BLinDPyPr can also generate default spheres using the DOCK6 sphere generator (sphgen), which calculates spheres throughout the whole receptor surface and automatically clusters them, thus sphere Cluster 1 is the most probable to overlap with the real receptor binding site, while Cluster 0 is equivalent to the whole sphere set.
If the sphgen flag is passed to BLinDPyPr, it will refrain from generating spheres from the FTmap probes and will instead use the classic spheres. Users can select any sphgen sphere cluster. If Cluster 0 is selected, all spheres will be used for docking, which will consequently happen in a conventional blind docking manner, as previously discussed.
It is also possible to automatically select spheres using DOCK6 sphere_selector through BLinDPyPr. If the user analyses the FTMap results and identifies crossclusters of interest but needs classic spheres in that region, the numbers of the selected crossclusters may be passed in addition to the sphgen flag. In this case, BLinDPyPr will select spheres within a three Angstrom radius around them.
Independently of the sphere type created, BLinDPyPr runs DOCK6 program showsphere, which creates a .pdb from the sphere .sph file, so that it can be observed by the user through a visualization program.
2.2.3. Docking Preparation
DOCK6 tool sphgen requires a receptor surface file, which BLinDPyPr will generate automatically through UCSF Chimera if the user opts for DOCK6 classic method. It is noteworthy that the surface component calculation with UCSF Chimera is challenging for some proteins. If there is an error in these calculations, impacting the integrity of the surface file, sphgen will not run successfully. Such errors do not occur with FTMap spheres since they are converted from the docked probe pharmacophores and their creation does not require surface file generation.
Following sphere generation, BLinDPyPr will define the docking box using the DOCK6 tool showbox, with a default margin of five Angstroms around the generated spheres. If desired, users can alter this value to any value of interest.
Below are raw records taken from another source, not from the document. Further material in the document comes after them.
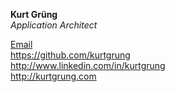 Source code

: **Kurt Grüng**<br>
*Application Architect*<br>

[Email](mailto:kurtgrung@gmail.com)<br>
https://github.com/kurtgrung<br>
http://www.linkedin.com/in/kurtgrung<br>
http://kurtgrung.com<br>   
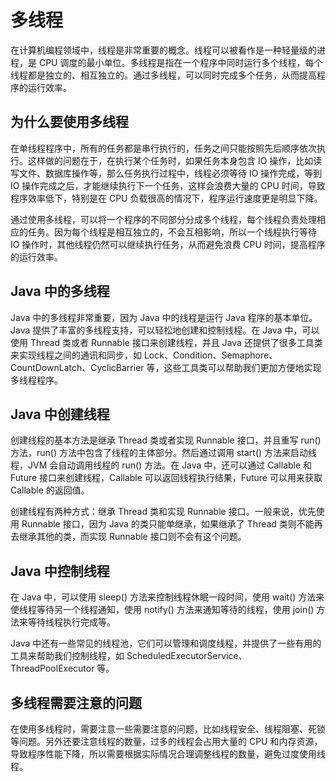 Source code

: # 多线程
在计算机编程领域中，线程是非常重要的概念。线程可以被看作是一种轻量级的进程，是 CPU 调度的最小单位。多线程是指在一个程序中同时运行多个线程，每个线程都是独立的、相互独立的。通过多线程，可以同时完成多个任务，从而提高程序的运行效率。

## 为什么要使用多线程
在单线程程序中，所有的任务都是串行执行的，任务之间只能按照先后顺序依次执行。这样做的问题在于，在执行某个任务时，如果任务本身包含 IO 操作，比如读写文件、数据库操作等，那么任务执行过程中，线程必须等待 IO 操作完成，等到 IO 操作完成之后，才能继续执行下一个任务，这样会浪费大量的 CPU 时间，导致程序效率低下，特别是在 CPU 负载很高的情况下，程序运行速度更是明显下降。

通过使用多线程，可以将一个程序的不同部分分成多个线程，每个线程负责处理相应的任务。因为每个线程是相互独立的，不会互相影响，所以一个线程执行等待 IO 操作时，其他线程仍然可以继续执行任务，从而避免浪费 CPU 时间，提高程序的运行效率。

## Java 中的多线程
Java 中的多线程非常重要，因为 Java 中的线程是运行 Java 程序的基本单位。Java 提供了丰富的多线程支持，可以轻松地创建和控制线程。在 Java 中，可以使用 Thread 类或者 Runnable 接口来创建线程，并且 Java 还提供了很多工具类来实现线程之间的通讯和同步，如 Lock、Condition、Semaphore、CountDownLatch、CyclicBarrier 等，这些工具类可以帮助我们更加方便地实现多线程程序。

## Java 中创建线程
创建线程的基本方法是继承 Thread 类或者实现 Runnable 接口，并且重写 run() 方法，run() 方法中包含了线程的主体部分。然后通过调用 start() 方法来启动线程，JVM 会自动调用线程的 run() 方法。在 Java 中，还可以通过 Callable 和 Future 接口来创建线程，Callable 可以返回线程执行结果，Future 可以用来获取 Callable 的返回值。

创建线程有两种方式：继承 Thread 类和实现 Runnable 接口。一般来说，优先使用 Runnable 接口，因为 Java 的类只能单继承，如果继承了 Thread 类则不能再去继承其他的类，而实现 Runnable 接口则不会有这个问题。

## Java 中控制线程
在 Java 中，可以使用 sleep() 方法来控制线程休眠一段时间，使用 wait() 方法来使线程等待另一个线程通知，使用 notify() 方法来通知等待的线程，使用 join() 方法来等待线程执行完成等。

Java 中还有一些常见的线程池，它们可以管理和调度线程，并提供了一些有用的工具来帮助我们控制线程，如 ScheduledExecutorService、ThreadPoolExecutor 等。

## 多线程需要注意的问题
在使用多线程时，需要注意一些需要注意的问题，比如线程安全、线程阻塞、死锁等问题。另外还要注意线程的数量，过多的线程会占用大量的 CPU 和内存资源，导致程序性能下降，所以需要根据实际情况合理调整线程的数量，避免过度使用线程。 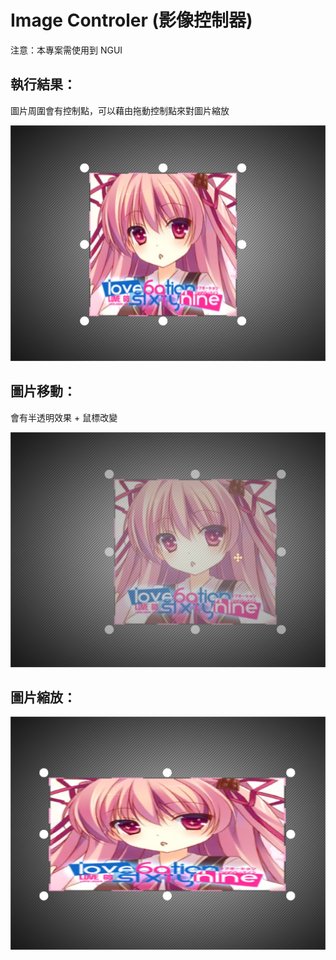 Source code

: # Image Controler (影像控制器)

注意：本專案需使用到 NGUI

## 執行結果：

圖片周圍會有控制點，可以藉由拖動控制點來對圖片縮放

<img src="https://raw.githubusercontent.com/Lolikitty/Image_Control/master/Image%20Control/GitHub/A.jpg" />

## 圖片移動： 

會有半透明效果 + 鼠標改變

<img src="https://raw.githubusercontent.com/Lolikitty/Image_Control/master/Image%20Control/GitHub/B.jpg" />

## 圖片縮放：

<img src="https://raw.githubusercontent.com/Lolikitty/Image_Control/master/Image%20Control/GitHub/C.jpg" />


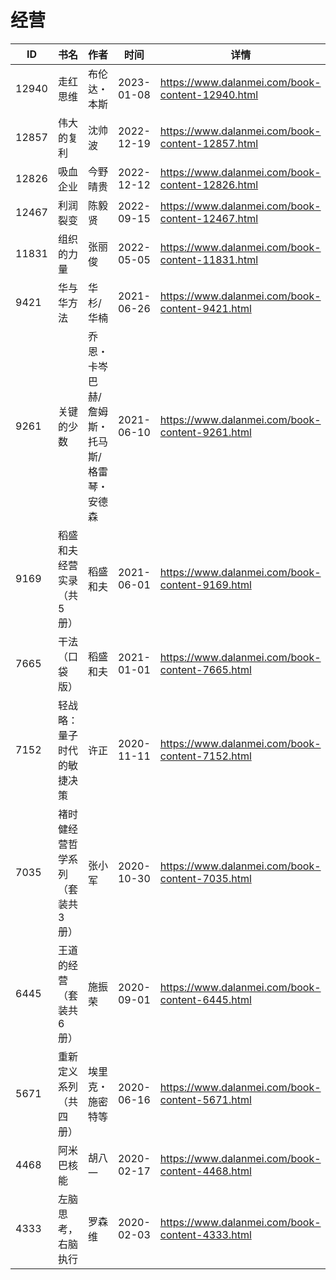 # 经营

| ID | 书名 | 作者 | 时间 | 详情 | 下载页面 | EPUB下载链接 | MOBI下载链接 | AZW3下载链接 |
| --- | --- | --- | --- | --- | --- | --- | --- | --- |
| 12940 | 走红思维 | 布伦达・本斯 | 2023-01-08 | https://www.dalanmei.com/book-content-12940.html | https://www.dalanmei.com/download-book-12940.html | http://ct.dalanmei.com/f/31084289-771231262-0d5b18 | http://ct.dalanmei.com/f/31084289-771246667-b16d0b | http://ct.dalanmei.com/f/31084289-771236312-cc0d47 |
| 12857 | 伟大的复利 | 沈帅波 | 2022-12-19 | https://www.dalanmei.com/book-content-12857.html | https://www.dalanmei.com/download-book-12857.html | http://ct.dalanmei.com/f/31084289-771231598-d57067 | http://ct.dalanmei.com/f/31084289-771246835-23ffba | http://ct.dalanmei.com/f/31084289-771236535-3a1ac8 |
| 12826 | 吸血企业 | 今野晴贵 | 2022-12-12 | https://www.dalanmei.com/book-content-12826.html | https://www.dalanmei.com/download-book-12826.html | http://ct.dalanmei.com/f/31084289-771231704-a7b0f7 | http://ct.dalanmei.com/f/31084289-771246902-5bbc66 | http://ct.dalanmei.com/f/31084289-771236602-02e033 |
| 12467 | 利润裂变 | 陈毅贤 | 2022-09-15 | https://www.dalanmei.com/book-content-12467.html |  |  |  |  |
| 11831 | 组织的力量 | 张丽俊 | 2022-05-05 | https://www.dalanmei.com/book-content-11831.html | https://www.dalanmei.com/download-book-11831.html | http://ct.dalanmei.com/f/31084289-577929751-b8482f | http://ct.dalanmei.com/f/31084289-577930699-26a607 | http://ct.dalanmei.com/f/31084289-577930527-a6ad31 |
| 9421 | 华与华方法 | 华杉/华楠 | 2021-06-26 | https://www.dalanmei.com/book-content-9421.html | https://www.dalanmei.com/download-book-9421.html | http://ct.dalanmei.com/f/31084289-571728164-6e9b21 | http://ct.dalanmei.com/f/31084289-572088940-59601d | http://ct.dalanmei.com/f/31084289-572112962-79f28f |
| 9261 | 关键的少数 | 乔恩・卡岑巴赫/詹姆斯・托马斯/格雷琴・安德森 | 2021-06-10 | https://www.dalanmei.com/book-content-9261.html | https://www.dalanmei.com/download-book-9261.html | http://ct.dalanmei.com/f/31084289-571726757-dba492 | http://ct.dalanmei.com/f/31084289-572106238-b84308 | http://ct.dalanmei.com/f/31084289-572115056-8256cd |
| 9169 | 稻盛和夫经营实录（共5册） | 稻盛和夫 | 2021-06-01 | https://www.dalanmei.com/book-content-9169.html | https://www.dalanmei.com/download-book-9169.html | http://ct.dalanmei.com/f/31084289-571724596-72ce87 | http://ct.dalanmei.com/f/31084289-572112177-523da6 | http://ct.dalanmei.com/f/31084289-572116012-9e3663 |
| 7665 | 干法（口袋版） | 稻盛和夫 | 2021-01-01 | https://www.dalanmei.com/book-content-7665.html | https://www.dalanmei.com/download-book-7665.html | http://ct.dalanmei.com/f/31084289-571648366-5a99e4 | http://ct.dalanmei.com/f/31084289-572120241-e2a7b8 | http://ct.dalanmei.com/f/31084289-572180520-49cf58 |
| 7152 | 轻战略：量子时代的敏捷决策 | 许正 | 2020-11-11 | https://www.dalanmei.com/book-content-7152.html | https://www.dalanmei.com/download-book-7152.html | http://ct.dalanmei.com/f/31084289-571536929-6f4485 | http://ct.dalanmei.com/f/31084289-571805117-ff7dda | http://ct.dalanmei.com/f/31084289-572195620-19786f |
| 7035 | 褚时健经营哲学系列（套装共3册） | 张小军 | 2020-10-30 | https://www.dalanmei.com/book-content-7035.html | https://www.dalanmei.com/download-book-7035.html | http://ct.dalanmei.com/f/31084289-571540531-cc4aed | http://ct.dalanmei.com/f/31084289-571808073-fe963e | http://ct.dalanmei.com/f/31084289-572196197-83a541 |
| 6445 | 王道的经营（套装共6册） | 施振荣 | 2020-09-01 | https://www.dalanmei.com/book-content-6445.html | https://www.dalanmei.com/download-book-6445.html | http://ct.dalanmei.com/f/31084289-571552124-077acd | http://ct.dalanmei.com/f/31084289-571880478-b7333b | http://ct.dalanmei.com/f/31084289-572202528-9c3b04 |
| 5671 | 重新定义系列（共四册） | 埃里克・施密特等 | 2020-06-16 | https://www.dalanmei.com/book-content-5671.html | https://www.dalanmei.com/download-book-5671.html | http://ct.dalanmei.com/f/31084289-571606170-e6db9e | http://ct.dalanmei.com/f/31084289-571736540-0ee9c8 | http://ct.dalanmei.com/f/31084289-571914877-19c08d |
| 4468 | 阿米巴核能 | 胡八一 | 2020-02-17 | https://www.dalanmei.com/book-content-4468.html | https://www.dalanmei.com/download-book-4468.html | http://ct.dalanmei.com/f/31084289-571531702-5da7cd | http://ct.dalanmei.com/f/31084289-571798366-d91549 | http://ct.dalanmei.com/f/31084289-571988658-acf1f4 |
| 4333 | 左脑思考，右脑执行 | 罗森维 | 2020-02-03 | https://www.dalanmei.com/book-content-4333.html | https://www.dalanmei.com/download-book-4333.html | http://ct.dalanmei.com/f/31084289-571534759-28ac64 | http://ct.dalanmei.com/f/31084289-571804809-07781b | http://ct.dalanmei.com/f/31084289-571991252-ab15de |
The grid calculations for the electrostatic and Van der Waals potentials in the docking box are automatically run through DOCK6 grid, with an input file bearing default parameters. This can be time-consuming depending on the size of the docking box and the computational power employed. To save time, if this calculation was already performed previously, the “grid” flag can be passed to BLinDPyPr so that the script does not needlessly run this step again. The grid.bmp and grid.nrg files must be placed on the working directory.